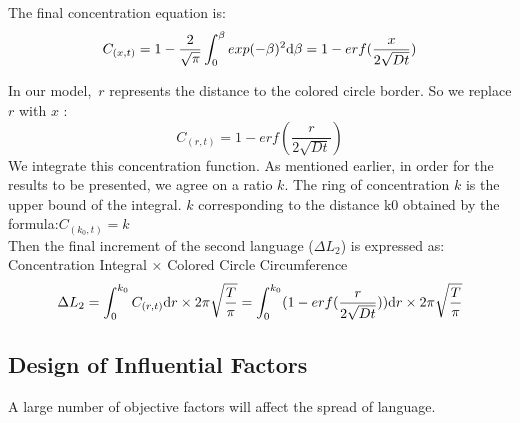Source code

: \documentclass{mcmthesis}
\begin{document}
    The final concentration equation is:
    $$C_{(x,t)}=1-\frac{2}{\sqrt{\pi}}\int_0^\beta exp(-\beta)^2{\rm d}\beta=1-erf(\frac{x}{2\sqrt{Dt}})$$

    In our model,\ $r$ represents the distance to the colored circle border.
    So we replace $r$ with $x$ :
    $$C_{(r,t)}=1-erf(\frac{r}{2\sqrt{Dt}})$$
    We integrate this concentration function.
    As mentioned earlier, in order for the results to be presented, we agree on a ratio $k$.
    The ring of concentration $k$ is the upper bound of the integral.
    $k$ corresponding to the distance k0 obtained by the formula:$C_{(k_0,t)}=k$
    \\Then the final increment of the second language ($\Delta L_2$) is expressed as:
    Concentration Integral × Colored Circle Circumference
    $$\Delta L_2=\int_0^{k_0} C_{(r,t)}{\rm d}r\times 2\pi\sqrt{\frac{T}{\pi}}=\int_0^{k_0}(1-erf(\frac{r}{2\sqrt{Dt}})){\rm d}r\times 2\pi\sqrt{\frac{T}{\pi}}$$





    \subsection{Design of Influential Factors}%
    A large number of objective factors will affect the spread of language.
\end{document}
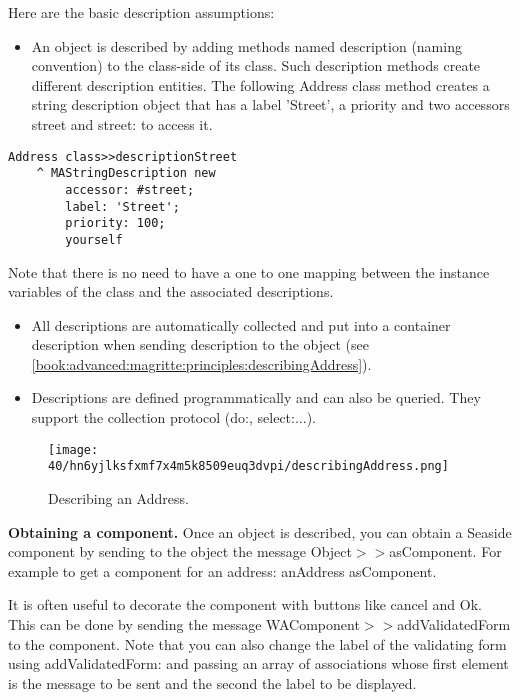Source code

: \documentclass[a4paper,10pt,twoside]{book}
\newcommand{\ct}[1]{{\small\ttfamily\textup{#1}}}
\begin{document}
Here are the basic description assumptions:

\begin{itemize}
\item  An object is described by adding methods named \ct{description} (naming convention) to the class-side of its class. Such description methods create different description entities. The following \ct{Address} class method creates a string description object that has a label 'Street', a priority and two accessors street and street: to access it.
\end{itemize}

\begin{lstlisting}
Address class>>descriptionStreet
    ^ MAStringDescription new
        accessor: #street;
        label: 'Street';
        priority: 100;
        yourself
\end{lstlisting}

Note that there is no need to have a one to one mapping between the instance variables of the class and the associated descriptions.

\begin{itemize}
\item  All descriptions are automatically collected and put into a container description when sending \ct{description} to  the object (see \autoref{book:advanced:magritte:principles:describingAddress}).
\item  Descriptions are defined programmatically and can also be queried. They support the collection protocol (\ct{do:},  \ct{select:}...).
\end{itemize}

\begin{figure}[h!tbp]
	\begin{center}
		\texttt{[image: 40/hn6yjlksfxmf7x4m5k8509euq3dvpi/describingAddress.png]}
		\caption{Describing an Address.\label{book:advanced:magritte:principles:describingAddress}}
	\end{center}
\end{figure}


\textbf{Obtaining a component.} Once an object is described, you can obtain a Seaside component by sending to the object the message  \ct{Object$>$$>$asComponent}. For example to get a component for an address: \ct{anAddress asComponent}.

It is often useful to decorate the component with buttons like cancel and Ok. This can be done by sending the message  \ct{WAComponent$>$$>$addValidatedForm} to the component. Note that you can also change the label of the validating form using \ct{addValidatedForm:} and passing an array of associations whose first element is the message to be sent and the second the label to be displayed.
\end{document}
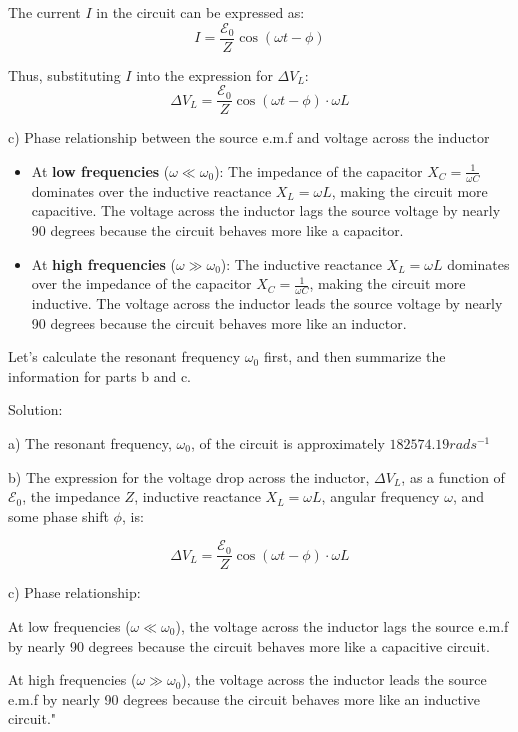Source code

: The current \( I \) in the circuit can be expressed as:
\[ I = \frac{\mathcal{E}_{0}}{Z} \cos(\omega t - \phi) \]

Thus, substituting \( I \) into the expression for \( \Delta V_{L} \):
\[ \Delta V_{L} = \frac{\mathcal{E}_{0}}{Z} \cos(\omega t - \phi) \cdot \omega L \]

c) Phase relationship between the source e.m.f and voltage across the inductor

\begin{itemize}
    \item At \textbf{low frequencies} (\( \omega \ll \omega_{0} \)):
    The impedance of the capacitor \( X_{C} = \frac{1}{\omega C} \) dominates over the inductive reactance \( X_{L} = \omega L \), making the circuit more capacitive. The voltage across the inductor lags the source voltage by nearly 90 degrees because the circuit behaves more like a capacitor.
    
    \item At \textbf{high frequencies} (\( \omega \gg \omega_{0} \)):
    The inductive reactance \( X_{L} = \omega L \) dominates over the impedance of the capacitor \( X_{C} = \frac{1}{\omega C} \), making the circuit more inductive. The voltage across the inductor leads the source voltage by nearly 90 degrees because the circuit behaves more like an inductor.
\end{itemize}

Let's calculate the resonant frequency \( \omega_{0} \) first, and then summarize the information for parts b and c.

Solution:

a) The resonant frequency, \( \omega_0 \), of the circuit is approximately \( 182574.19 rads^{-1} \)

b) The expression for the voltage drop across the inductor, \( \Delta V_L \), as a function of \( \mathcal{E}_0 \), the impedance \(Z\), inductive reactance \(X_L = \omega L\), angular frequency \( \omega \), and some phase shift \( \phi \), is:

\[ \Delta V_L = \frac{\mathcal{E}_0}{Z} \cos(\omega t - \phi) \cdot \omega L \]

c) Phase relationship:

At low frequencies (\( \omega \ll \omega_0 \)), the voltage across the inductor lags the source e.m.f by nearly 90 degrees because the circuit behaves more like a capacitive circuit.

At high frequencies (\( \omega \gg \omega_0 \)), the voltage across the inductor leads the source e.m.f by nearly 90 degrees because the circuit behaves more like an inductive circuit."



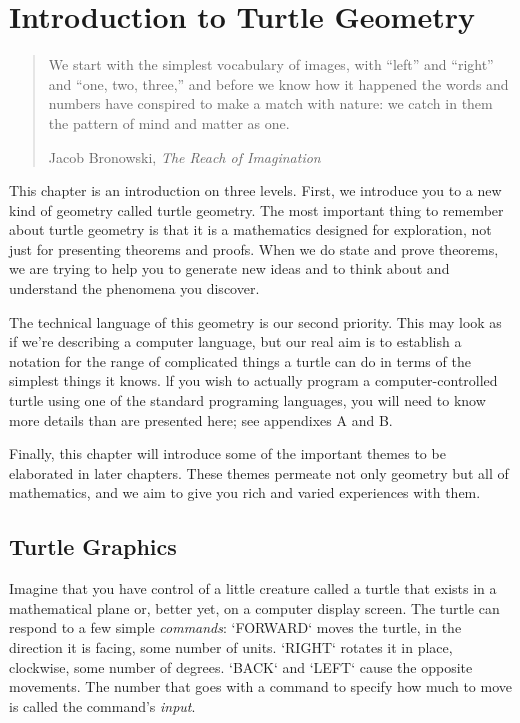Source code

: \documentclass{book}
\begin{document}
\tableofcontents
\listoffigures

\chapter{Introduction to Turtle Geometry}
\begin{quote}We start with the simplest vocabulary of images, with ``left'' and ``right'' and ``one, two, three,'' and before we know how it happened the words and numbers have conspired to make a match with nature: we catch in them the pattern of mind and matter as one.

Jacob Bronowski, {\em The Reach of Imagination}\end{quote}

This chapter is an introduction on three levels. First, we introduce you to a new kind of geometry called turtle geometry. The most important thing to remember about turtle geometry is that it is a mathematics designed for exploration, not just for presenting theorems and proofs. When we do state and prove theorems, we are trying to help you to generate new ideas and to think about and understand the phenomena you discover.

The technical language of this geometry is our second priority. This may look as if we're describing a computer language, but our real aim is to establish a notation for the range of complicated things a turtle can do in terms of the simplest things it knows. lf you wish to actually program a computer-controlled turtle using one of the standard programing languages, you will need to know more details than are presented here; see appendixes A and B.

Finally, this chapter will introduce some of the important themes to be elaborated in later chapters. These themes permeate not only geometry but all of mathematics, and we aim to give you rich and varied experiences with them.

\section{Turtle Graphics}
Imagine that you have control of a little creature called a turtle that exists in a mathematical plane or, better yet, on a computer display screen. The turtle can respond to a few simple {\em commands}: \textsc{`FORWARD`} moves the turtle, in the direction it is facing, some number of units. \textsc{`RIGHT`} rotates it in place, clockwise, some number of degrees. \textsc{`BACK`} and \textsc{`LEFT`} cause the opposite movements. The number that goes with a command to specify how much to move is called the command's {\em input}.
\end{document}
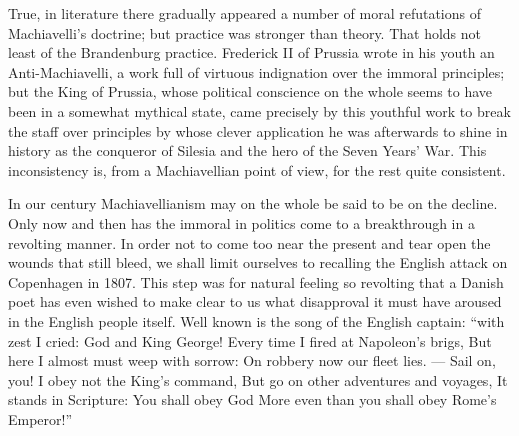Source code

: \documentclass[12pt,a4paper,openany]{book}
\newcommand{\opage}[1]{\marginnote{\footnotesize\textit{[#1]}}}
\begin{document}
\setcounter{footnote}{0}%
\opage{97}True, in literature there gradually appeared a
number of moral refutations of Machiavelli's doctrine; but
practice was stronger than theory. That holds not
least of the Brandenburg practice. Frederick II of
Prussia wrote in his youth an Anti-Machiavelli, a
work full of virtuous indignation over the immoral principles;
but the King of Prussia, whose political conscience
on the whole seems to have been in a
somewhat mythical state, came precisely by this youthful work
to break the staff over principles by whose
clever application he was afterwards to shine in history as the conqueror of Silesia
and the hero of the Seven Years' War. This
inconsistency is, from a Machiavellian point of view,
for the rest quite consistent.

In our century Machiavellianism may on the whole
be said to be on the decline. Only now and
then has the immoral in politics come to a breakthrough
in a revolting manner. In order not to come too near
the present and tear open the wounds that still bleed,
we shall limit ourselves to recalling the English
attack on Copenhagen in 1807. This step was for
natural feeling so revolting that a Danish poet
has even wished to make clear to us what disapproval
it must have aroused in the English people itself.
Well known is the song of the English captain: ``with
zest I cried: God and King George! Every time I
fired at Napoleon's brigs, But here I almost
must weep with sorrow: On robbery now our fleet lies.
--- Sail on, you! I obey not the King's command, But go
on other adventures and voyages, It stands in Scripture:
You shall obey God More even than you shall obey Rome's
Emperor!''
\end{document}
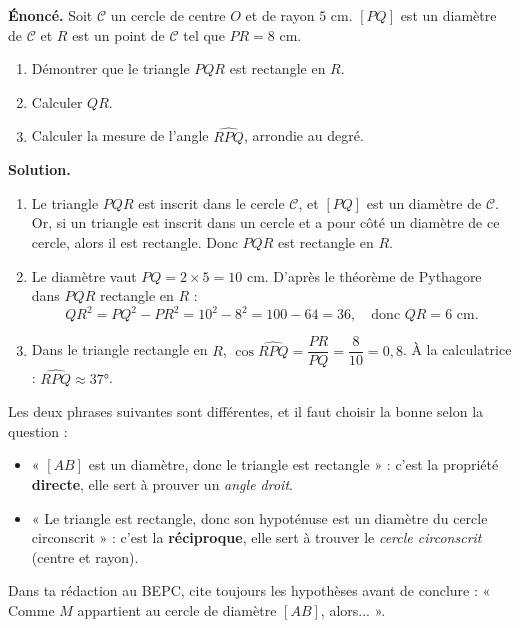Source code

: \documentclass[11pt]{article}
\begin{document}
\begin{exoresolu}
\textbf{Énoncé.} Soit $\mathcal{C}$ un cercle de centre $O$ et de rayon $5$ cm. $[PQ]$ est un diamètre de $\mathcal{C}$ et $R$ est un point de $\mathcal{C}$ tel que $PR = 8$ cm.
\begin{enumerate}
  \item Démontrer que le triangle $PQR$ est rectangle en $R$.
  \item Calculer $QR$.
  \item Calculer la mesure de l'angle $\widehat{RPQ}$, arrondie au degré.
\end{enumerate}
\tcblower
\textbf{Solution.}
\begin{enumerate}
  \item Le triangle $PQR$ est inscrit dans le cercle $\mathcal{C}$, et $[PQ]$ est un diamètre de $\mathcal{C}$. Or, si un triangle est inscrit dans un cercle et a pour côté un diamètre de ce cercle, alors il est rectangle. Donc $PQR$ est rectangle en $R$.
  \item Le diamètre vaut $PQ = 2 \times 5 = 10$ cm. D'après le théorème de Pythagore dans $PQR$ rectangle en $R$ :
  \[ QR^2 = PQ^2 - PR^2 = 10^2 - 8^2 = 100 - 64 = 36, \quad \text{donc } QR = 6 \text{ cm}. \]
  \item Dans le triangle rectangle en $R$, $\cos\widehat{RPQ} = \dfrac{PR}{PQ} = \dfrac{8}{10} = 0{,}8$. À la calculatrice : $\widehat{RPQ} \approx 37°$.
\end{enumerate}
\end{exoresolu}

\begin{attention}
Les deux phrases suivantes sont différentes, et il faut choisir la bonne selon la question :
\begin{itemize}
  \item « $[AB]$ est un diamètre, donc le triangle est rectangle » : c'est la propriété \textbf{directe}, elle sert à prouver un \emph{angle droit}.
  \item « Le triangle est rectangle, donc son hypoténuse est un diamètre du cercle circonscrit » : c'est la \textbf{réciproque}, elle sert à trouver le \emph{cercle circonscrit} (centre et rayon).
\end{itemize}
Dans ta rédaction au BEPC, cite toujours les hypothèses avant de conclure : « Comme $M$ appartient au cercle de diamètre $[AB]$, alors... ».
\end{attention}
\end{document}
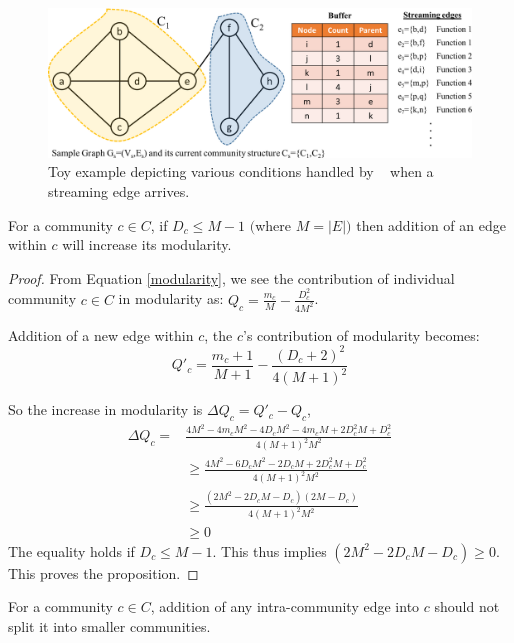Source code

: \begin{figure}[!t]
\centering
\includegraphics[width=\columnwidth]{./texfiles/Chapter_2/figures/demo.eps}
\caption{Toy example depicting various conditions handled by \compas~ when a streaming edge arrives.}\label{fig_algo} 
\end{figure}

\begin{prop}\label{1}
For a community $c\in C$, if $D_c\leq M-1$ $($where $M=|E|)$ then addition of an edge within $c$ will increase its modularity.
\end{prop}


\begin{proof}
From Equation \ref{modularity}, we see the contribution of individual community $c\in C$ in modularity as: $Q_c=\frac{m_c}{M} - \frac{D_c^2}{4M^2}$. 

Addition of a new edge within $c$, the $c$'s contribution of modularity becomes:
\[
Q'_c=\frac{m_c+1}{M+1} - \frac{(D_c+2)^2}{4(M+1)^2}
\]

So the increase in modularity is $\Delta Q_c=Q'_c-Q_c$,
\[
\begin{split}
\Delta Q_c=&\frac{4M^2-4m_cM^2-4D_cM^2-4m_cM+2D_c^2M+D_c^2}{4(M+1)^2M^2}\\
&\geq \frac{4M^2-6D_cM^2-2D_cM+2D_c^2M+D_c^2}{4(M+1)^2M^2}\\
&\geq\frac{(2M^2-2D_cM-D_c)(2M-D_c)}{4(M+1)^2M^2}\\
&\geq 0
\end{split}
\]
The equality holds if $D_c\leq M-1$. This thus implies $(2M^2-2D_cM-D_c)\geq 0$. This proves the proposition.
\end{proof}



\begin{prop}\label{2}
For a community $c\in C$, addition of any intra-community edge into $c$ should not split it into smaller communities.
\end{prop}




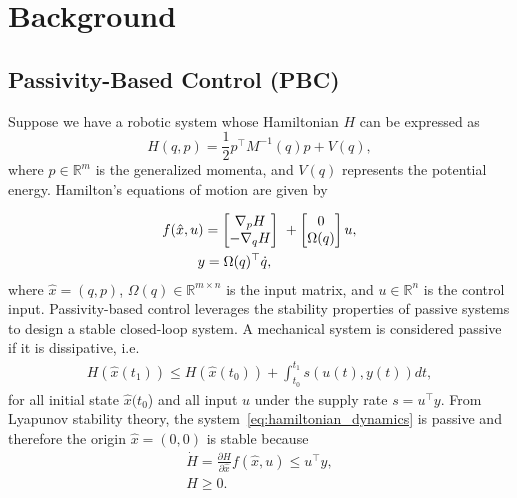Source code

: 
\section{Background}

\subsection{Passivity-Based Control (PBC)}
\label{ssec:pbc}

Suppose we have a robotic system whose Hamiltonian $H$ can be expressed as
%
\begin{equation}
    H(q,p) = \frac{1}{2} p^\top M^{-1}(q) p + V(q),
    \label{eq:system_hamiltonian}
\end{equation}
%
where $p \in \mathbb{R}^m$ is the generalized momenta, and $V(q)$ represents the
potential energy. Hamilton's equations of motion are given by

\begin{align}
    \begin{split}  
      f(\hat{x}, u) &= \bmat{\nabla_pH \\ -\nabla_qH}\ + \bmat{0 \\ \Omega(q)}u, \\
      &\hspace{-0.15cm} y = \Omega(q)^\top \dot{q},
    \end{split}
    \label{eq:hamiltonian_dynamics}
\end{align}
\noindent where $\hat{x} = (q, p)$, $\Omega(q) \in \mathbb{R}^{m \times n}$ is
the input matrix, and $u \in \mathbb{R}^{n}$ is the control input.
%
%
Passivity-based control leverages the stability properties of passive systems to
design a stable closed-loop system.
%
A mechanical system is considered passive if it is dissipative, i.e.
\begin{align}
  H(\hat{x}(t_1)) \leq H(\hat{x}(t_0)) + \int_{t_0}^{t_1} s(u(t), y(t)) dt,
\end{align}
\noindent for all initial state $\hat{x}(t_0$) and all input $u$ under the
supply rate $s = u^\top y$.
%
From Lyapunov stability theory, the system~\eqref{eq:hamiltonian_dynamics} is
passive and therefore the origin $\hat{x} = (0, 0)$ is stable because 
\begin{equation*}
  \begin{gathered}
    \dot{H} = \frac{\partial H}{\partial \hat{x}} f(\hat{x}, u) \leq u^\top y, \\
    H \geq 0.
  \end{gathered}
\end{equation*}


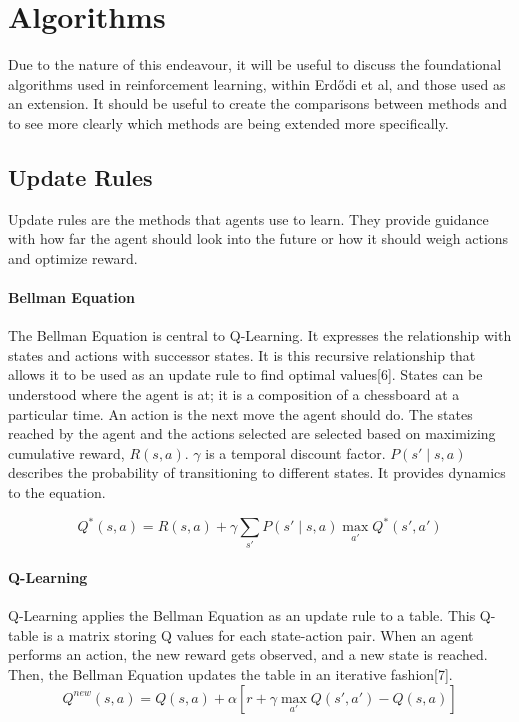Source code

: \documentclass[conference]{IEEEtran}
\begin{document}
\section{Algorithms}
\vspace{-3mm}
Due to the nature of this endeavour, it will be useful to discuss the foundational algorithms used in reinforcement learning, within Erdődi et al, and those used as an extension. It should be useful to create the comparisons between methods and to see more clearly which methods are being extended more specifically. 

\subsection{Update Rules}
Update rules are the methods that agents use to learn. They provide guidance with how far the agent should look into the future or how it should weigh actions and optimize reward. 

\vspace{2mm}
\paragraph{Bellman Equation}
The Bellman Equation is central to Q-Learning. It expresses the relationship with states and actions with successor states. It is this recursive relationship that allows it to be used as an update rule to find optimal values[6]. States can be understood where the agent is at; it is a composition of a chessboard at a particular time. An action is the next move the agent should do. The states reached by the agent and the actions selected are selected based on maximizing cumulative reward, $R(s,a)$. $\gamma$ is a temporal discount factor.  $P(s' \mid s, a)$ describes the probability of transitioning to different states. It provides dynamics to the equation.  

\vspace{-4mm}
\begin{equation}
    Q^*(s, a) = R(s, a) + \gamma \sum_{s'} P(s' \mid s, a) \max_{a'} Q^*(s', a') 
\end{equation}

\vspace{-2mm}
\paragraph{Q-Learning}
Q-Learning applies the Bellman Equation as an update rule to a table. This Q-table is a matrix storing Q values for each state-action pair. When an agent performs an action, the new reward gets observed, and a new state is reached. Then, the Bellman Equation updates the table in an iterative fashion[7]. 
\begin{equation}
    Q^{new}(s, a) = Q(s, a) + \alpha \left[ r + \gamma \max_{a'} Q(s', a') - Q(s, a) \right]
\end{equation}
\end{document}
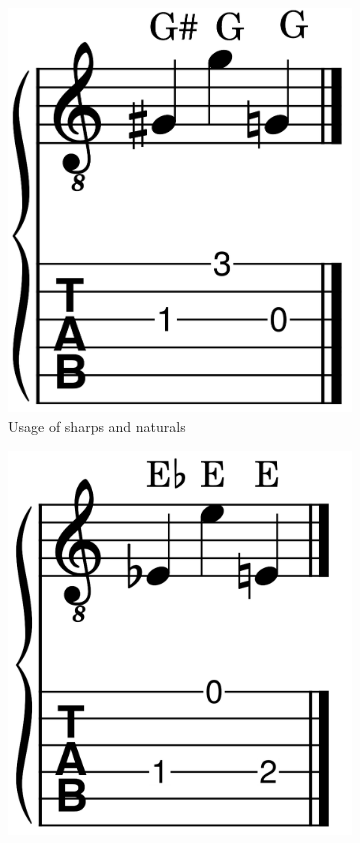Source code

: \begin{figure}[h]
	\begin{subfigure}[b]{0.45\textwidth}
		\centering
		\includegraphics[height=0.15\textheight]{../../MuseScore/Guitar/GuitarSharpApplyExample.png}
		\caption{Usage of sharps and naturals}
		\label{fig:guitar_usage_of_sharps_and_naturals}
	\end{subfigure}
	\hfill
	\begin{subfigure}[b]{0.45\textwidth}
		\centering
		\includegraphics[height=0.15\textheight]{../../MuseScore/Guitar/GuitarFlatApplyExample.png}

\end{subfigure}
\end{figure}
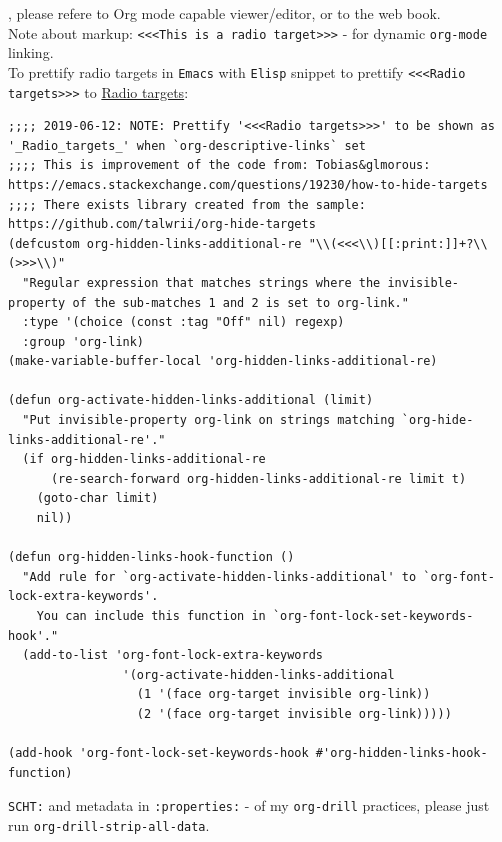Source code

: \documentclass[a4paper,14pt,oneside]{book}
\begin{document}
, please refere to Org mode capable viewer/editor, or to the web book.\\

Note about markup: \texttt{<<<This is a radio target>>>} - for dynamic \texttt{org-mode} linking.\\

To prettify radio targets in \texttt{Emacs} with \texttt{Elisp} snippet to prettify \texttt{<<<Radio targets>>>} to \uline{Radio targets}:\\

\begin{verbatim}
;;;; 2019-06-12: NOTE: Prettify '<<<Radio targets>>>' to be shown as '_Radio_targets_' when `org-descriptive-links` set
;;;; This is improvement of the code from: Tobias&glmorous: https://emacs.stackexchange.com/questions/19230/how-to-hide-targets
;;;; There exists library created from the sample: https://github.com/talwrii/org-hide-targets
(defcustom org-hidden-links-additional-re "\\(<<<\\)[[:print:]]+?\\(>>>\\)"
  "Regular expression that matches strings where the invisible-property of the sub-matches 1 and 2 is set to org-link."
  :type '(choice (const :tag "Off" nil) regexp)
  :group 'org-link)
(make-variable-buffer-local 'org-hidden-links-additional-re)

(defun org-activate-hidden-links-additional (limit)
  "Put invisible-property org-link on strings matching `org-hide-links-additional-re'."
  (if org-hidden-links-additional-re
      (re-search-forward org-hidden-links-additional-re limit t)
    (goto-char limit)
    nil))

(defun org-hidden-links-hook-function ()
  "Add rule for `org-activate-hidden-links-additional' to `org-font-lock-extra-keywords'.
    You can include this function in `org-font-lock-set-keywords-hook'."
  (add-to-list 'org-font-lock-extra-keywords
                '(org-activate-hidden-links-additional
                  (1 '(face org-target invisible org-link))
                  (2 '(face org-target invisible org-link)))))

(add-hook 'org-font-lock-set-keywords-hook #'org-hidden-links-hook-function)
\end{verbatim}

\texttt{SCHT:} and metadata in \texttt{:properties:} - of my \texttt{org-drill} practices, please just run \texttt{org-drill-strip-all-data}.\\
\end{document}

^^^^^^^^

**REQUIRED ACTION**
Copy every line from the records above that contains the string "rayon".

**EXERCISE RESULT**
\textbf{Énoncé.} Soit $\mathcal{C}$ un cercle de centre $O$ et de rayon $5$ cm. $[PQ]$ est un diamètre de $\mathcal{C}$ et $R$ est un point de $\mathcal{C}$ tel que $PR = 8$ cm.
  \item « Le triangle est rectangle, donc son hypoténuse est un diamètre du cercle circonscrit » : c'est la \textbf{réciproque}, elle sert à trouver le \emph{cercle circonscrit} (centre et rayon).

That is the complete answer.